House Democrats seeking Donald Trump’s tax returns argued that their subpoena should no longer be held to the same legal standards that applied when Trump was president.
In a brief filed in federal court in Washington on Wednesday, the House Oversight Committee said Trump had lost the protections established by the Supreme Court that allowed his accounting firm to avoid turning over eight years of his financial information.
“Presidents are not kings,” the Democrats said, “and they do not serve for life.”
It’s the latest chapter in a winding legal dispute that began two years ago when the Democrats issued a subpoena for the information to the accounting firm, Mazars USA. Trump challenged the subpoena, and the case reached the Supreme Court last summer.
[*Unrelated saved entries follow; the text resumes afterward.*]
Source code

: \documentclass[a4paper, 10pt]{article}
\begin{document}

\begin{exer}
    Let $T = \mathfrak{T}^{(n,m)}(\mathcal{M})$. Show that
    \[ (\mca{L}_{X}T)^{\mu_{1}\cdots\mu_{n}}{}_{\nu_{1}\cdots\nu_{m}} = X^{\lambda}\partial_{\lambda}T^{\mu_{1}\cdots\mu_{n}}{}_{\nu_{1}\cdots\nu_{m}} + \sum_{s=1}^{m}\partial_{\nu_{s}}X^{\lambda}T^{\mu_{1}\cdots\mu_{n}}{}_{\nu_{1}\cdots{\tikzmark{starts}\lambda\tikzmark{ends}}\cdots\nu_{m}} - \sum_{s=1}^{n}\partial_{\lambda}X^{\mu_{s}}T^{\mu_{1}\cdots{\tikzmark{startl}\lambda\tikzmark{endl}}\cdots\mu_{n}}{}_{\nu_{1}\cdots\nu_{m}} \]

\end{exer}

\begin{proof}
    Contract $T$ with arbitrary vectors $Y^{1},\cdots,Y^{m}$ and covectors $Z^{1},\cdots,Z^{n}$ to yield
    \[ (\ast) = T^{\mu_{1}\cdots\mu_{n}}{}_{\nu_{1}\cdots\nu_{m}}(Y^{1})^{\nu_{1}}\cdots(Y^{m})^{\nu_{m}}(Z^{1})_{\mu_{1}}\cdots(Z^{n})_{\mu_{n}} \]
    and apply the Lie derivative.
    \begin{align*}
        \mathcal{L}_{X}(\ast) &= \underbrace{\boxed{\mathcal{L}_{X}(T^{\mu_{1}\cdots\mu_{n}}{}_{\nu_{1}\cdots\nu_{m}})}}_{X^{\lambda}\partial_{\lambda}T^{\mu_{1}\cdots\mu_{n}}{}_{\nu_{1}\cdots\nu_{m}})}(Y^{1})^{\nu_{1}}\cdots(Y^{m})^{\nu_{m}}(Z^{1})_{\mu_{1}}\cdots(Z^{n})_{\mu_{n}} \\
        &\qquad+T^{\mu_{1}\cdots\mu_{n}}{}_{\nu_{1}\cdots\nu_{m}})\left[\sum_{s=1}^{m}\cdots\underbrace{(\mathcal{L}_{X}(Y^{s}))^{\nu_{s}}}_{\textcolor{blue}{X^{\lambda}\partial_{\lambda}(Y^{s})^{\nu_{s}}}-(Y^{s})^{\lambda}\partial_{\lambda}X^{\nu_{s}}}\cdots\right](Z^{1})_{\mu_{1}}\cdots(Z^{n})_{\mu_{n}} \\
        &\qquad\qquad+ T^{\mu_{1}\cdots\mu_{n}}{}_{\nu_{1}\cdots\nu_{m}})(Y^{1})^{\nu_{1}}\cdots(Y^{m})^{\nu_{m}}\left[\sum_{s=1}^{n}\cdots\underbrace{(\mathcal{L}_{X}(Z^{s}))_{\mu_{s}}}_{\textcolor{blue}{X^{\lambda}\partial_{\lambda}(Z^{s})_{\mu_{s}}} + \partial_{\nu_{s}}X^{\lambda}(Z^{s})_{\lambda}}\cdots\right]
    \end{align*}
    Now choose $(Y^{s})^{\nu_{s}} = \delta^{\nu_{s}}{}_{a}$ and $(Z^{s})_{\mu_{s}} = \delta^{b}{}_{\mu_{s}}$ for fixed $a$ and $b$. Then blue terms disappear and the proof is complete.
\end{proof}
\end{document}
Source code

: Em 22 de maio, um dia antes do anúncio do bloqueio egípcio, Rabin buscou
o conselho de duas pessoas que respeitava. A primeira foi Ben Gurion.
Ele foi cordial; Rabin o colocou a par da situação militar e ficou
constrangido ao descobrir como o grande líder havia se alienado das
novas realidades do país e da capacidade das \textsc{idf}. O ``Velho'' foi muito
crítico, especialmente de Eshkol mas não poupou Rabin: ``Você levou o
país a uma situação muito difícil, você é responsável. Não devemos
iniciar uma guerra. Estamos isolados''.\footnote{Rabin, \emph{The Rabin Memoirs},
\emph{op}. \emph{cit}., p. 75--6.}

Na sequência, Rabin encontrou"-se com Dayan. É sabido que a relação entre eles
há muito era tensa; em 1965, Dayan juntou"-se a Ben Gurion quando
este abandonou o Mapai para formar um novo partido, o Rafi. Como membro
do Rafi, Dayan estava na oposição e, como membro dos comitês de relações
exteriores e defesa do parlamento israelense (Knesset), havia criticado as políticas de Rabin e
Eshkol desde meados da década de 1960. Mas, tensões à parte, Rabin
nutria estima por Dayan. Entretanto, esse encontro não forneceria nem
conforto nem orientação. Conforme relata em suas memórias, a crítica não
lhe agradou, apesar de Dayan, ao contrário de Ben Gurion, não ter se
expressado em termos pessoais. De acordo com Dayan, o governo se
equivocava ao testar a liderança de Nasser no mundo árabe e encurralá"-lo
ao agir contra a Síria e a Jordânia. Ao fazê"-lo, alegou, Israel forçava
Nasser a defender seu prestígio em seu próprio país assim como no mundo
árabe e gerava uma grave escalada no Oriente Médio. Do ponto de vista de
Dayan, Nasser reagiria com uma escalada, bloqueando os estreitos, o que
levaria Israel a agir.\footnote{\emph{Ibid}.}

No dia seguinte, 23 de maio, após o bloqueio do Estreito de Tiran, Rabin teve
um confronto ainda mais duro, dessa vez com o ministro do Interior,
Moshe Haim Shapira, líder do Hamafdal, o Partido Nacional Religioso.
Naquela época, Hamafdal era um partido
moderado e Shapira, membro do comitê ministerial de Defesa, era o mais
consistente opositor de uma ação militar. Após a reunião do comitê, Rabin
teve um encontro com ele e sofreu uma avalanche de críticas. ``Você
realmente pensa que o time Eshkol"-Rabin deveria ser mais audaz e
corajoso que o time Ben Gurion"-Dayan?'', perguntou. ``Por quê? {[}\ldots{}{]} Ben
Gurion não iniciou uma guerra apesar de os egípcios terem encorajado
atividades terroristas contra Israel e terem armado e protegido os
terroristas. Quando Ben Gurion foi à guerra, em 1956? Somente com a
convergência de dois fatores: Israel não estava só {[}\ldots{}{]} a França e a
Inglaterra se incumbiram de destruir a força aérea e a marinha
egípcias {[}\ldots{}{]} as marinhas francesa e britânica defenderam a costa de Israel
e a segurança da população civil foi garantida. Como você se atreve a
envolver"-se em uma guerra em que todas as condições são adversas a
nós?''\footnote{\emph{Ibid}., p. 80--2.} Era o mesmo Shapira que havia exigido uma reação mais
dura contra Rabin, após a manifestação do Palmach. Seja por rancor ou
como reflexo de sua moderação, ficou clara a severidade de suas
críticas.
The justices said in a 7-2 decision that congressional subpoenas seeking the president’s personal information must be “no broader than reasonably necessary” and ordered lower courts to determine whether the House’s request met that heightened standard.
Trump’s lawyers have argued that the Supreme Court standards, designed to maintain the separation of powers, should continue to apply even now that Trump is a private citizen.
“The Mazars subpoena remains a demand for the president’s information, based on president-specific justifications, subject to president-specific defenses,” they said in a filing in April. “The committee’s justifications concerning the Trump presidency cratered once he stopped being president, but the separation-of-powers concerns with these sorts of subpoenas did not.”
The Mazars dispute is one of several complex legal battles centered on the tax information, which Trump kept secret throughout his presidency. The new administration of President Joe Biden is still weighing whether to comply with a different House subpoena demanding that the Treasury Department turn over six years of Trump’s personal and business tax returns.
And Manhattan District Attorney Cyrus Vance Jr. has obtained Trump’s tax records from Mazars as part of a criminal investigation into the former president’s business dealings. It’s unclear, however, whether Vance will make those documents public.